Tánato había llegado a Hamburgo, ciudad que conocía al dedillo, mientras Bubis estaba en su oficina leyendo un libro de un joven escritor de Dresde, un libro ferozmente humorístico que lo hacía sacudirse de risa. Sus carcajadas, según la jefa de prensa de la editorial, se escuchaban en la sala de espera y en la oficina de los administrativos y también en la oficina de los correctores y en la sala de juntas y en el cuarto de los lectores y en el baño y en la habitación que hacía las veces de cocina y repostero y hasta llegaban a la oficina de la mujer del jefe, que era la más alejada de todas.

De pronto, las carcajadas cesaron. Todo el mundo en la editorial, por una causa o por otra, recordaba la hora, las once veinticinco de la mañana. Al cabo de un rato, la secretaria golpeó la puerta de la oficina de Bubis. Nadie le respondió. Temerosa de molestarlo decidió no insistir. Poco después intentó pasarle una llamada telefónica. Nadie levantó el teléfono en la oficina de Bubis. Esta vez la llamada era urgente y la secretaria, tras golpear varias veces, abrió la puerta. Bubis estaba agachado, entre sus libros artísticamente esparcidos por el suelo, y estaba muerto aunque su cara daba impresión de contento.

Su cuerpo fue quemado y esparcido en las aguas del Alster.

Su viuda, la baronesa, se puso al frente de la editorial y declaró su nula intención de poner ésta en venta. Nada se decía sobre el manuscrito del joven autor de Dresde, el cual, por otra parte, ya había tenido problemas con la censura en la República Democrática.

Cuando terminó de leer, Archimboldi volvió a leer toda la noticia un vez más y luego la volvió a leer por tercera vez y luego se levantó temblando y se fue a caminar por Missolonghi, que estaba lleno de recuerdos de Byron, como si Byron no hubiera hecho otra cosa en Missolonghi que caminar de un lado a otro, de una posada a una taberna, de callejón en plazuela, cuando era bien sabido que la fiebre no le permitía moverse y que el que caminó y vio y reconoció fue Tánato, que además de venir a buscar a Byron hizo turismo, pues Tánato es el más grande turista que hay sobre la tierra.

Y luego Archimboldi pensó si convendría enviar una tarjeta a la editorial con el pésame. E incluso imaginó las palabras que en esa tarjeta escribiría. Pero luego le pareció que nada de aquello tenía sentido, y no escribió nada ni mandó nada.
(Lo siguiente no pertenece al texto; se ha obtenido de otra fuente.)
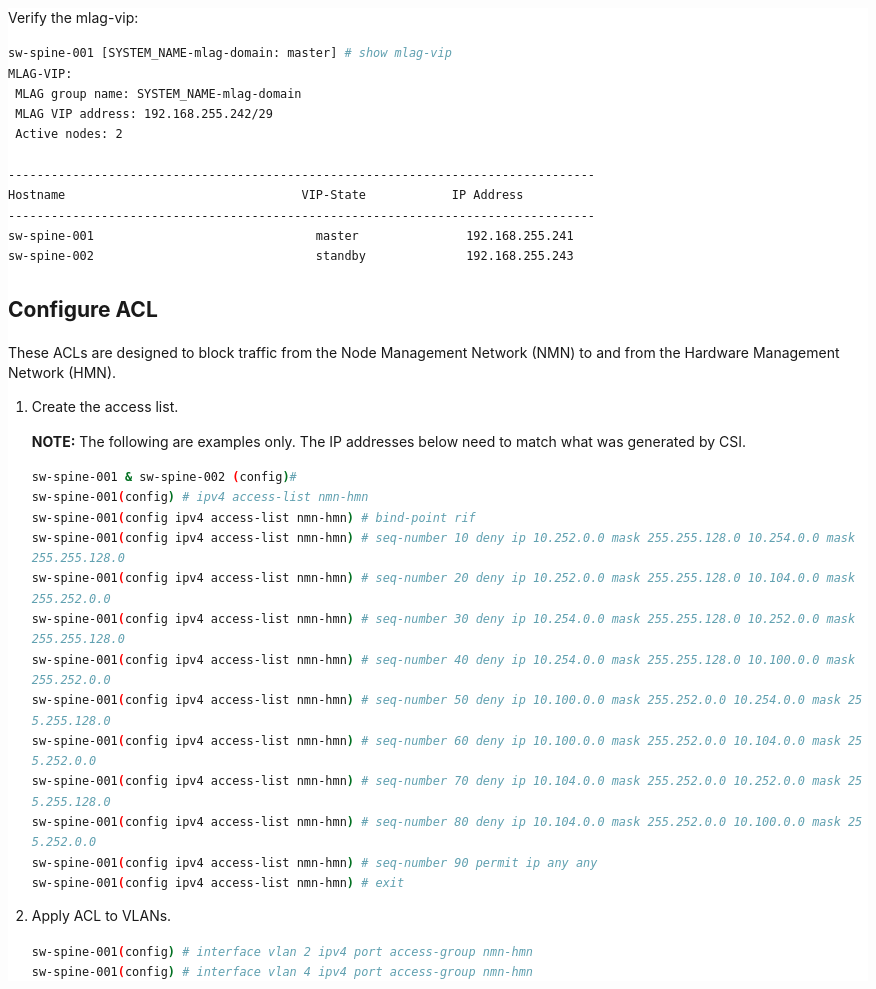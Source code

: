 Verify the mlag-vip:

```bash
sw-spine-001 [SYSTEM_NAME-mlag-domain: master] # show mlag-vip
MLAG-VIP:
 MLAG group name: SYSTEM_NAME-mlag-domain
 MLAG VIP address: 192.168.255.242/29
 Active nodes: 2

----------------------------------------------------------------------------------
Hostname                                 VIP-State            IP Address
----------------------------------------------------------------------------------
sw-spine-001                               master               192.168.255.241
sw-spine-002                               standby              192.168.255.243
```

## Configure ACL

These ACLs are designed to block traffic from the Node Management Network (NMN) to and from the Hardware Management Network (HMN).

1. Create the access list.

   **NOTE:** The following are examples only. The IP addresses below need to match what was generated by CSI.

   ```bash
   sw-spine-001 & sw-spine-002 (config)#
   sw-spine-001(config) # ipv4 access-list nmn-hmn
   sw-spine-001(config ipv4 access-list nmn-hmn) # bind-point rif
   sw-spine-001(config ipv4 access-list nmn-hmn) # seq-number 10 deny ip 10.252.0.0 mask 255.255.128.0 10.254.0.0 mask 255.255.128.0
   sw-spine-001(config ipv4 access-list nmn-hmn) # seq-number 20 deny ip 10.252.0.0 mask 255.255.128.0 10.104.0.0 mask 255.252.0.0
   sw-spine-001(config ipv4 access-list nmn-hmn) # seq-number 30 deny ip 10.254.0.0 mask 255.255.128.0 10.252.0.0 mask 255.255.128.0
   sw-spine-001(config ipv4 access-list nmn-hmn) # seq-number 40 deny ip 10.254.0.0 mask 255.255.128.0 10.100.0.0 mask 255.252.0.0
   sw-spine-001(config ipv4 access-list nmn-hmn) # seq-number 50 deny ip 10.100.0.0 mask 255.252.0.0 10.254.0.0 mask 255.255.128.0
   sw-spine-001(config ipv4 access-list nmn-hmn) # seq-number 60 deny ip 10.100.0.0 mask 255.252.0.0 10.104.0.0 mask 255.252.0.0
   sw-spine-001(config ipv4 access-list nmn-hmn) # seq-number 70 deny ip 10.104.0.0 mask 255.252.0.0 10.252.0.0 mask 255.255.128.0
   sw-spine-001(config ipv4 access-list nmn-hmn) # seq-number 80 deny ip 10.104.0.0 mask 255.252.0.0 10.100.0.0 mask 255.252.0.0
   sw-spine-001(config ipv4 access-list nmn-hmn) # seq-number 90 permit ip any any
   sw-spine-001(config ipv4 access-list nmn-hmn) # exit
   ```

1. Apply ACL to VLANs.

   ```bash
   sw-spine-001(config) # interface vlan 2 ipv4 port access-group nmn-hmn
   sw-spine-001(config) # interface vlan 4 ipv4 port access-group nmn-hmn
   ```
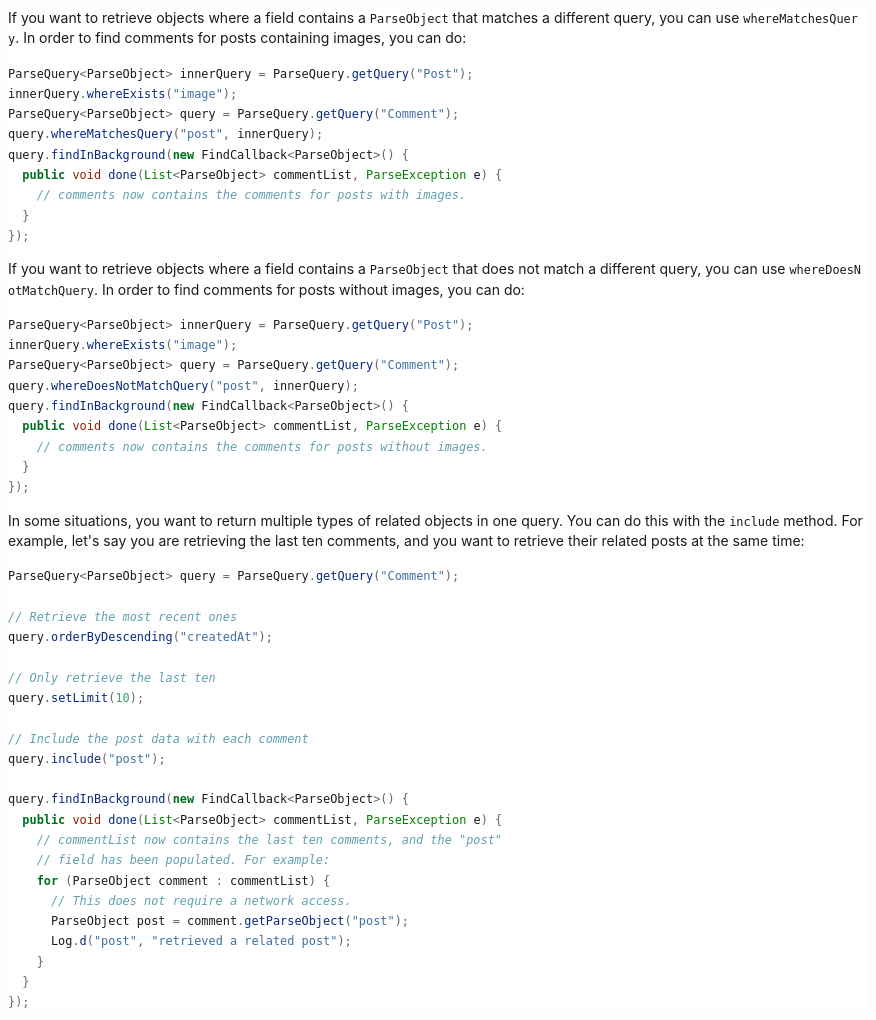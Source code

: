If you want to retrieve objects where a field contains a `ParseObject` that matches a different query, you can use `whereMatchesQuery`. In order to find comments for posts containing images, you can do:

```java
ParseQuery<ParseObject> innerQuery = ParseQuery.getQuery("Post");
innerQuery.whereExists("image");
ParseQuery<ParseObject> query = ParseQuery.getQuery("Comment");
query.whereMatchesQuery("post", innerQuery);
query.findInBackground(new FindCallback<ParseObject>() {
  public void done(List<ParseObject> commentList, ParseException e) {
    // comments now contains the comments for posts with images.
  }
});
```

If you want to retrieve objects where a field contains a `ParseObject` that does not match a different query, you can use `whereDoesNotMatchQuery`. In order to find comments for posts without images, you can do:

```java
ParseQuery<ParseObject> innerQuery = ParseQuery.getQuery("Post");
innerQuery.whereExists("image");
ParseQuery<ParseObject> query = ParseQuery.getQuery("Comment");
query.whereDoesNotMatchQuery("post", innerQuery);
query.findInBackground(new FindCallback<ParseObject>() {
  public void done(List<ParseObject> commentList, ParseException e) {
    // comments now contains the comments for posts without images.
  }
});
```

In some situations, you want to return multiple types of related objects in one query. You can do this with the `include` method. For example, let's say you are retrieving the last ten comments, and you want to retrieve their related posts at the same time:

```java
ParseQuery<ParseObject> query = ParseQuery.getQuery("Comment");

// Retrieve the most recent ones
query.orderByDescending("createdAt");

// Only retrieve the last ten
query.setLimit(10);

// Include the post data with each comment
query.include("post");

query.findInBackground(new FindCallback<ParseObject>() {
  public void done(List<ParseObject> commentList, ParseException e) {
    // commentList now contains the last ten comments, and the "post"
    // field has been populated. For example:
    for (ParseObject comment : commentList) {
      // This does not require a network access.
      ParseObject post = comment.getParseObject("post");
      Log.d("post", "retrieved a related post");
    }
  }
});
```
Más de un año después de la muerte de Bubis, cuando Archimboldi había vuelto a vivir en Italia, llegó a la editorial el manuscrito de su última novela, titulada El regreso. La baronesa Von Zumpe no la quiso leer. Se la dio a la correctora y le dijo que la preparara para publicarla al cabo de tres meses.

Luego envió un telegrama al remitente que venía en el sobre que contenía el manuscrito y al día siguiente tomó un avión con destino a Milán. Del aeropuerto se fue a la estación con el tiempo justo para coger un tren a Venecia. Por la tarde, en una trattoria del Cannaregio, vio a Archimboldi y le entregó un cheque que sumaba el anticipo por su última novela y los derechos de autor generados por sus antiguos libros.

La cantidad era respetable, pero Archimboldi se guardó el cheque en un bolsillo y no dijo nada. Luego se pusieron a hablar.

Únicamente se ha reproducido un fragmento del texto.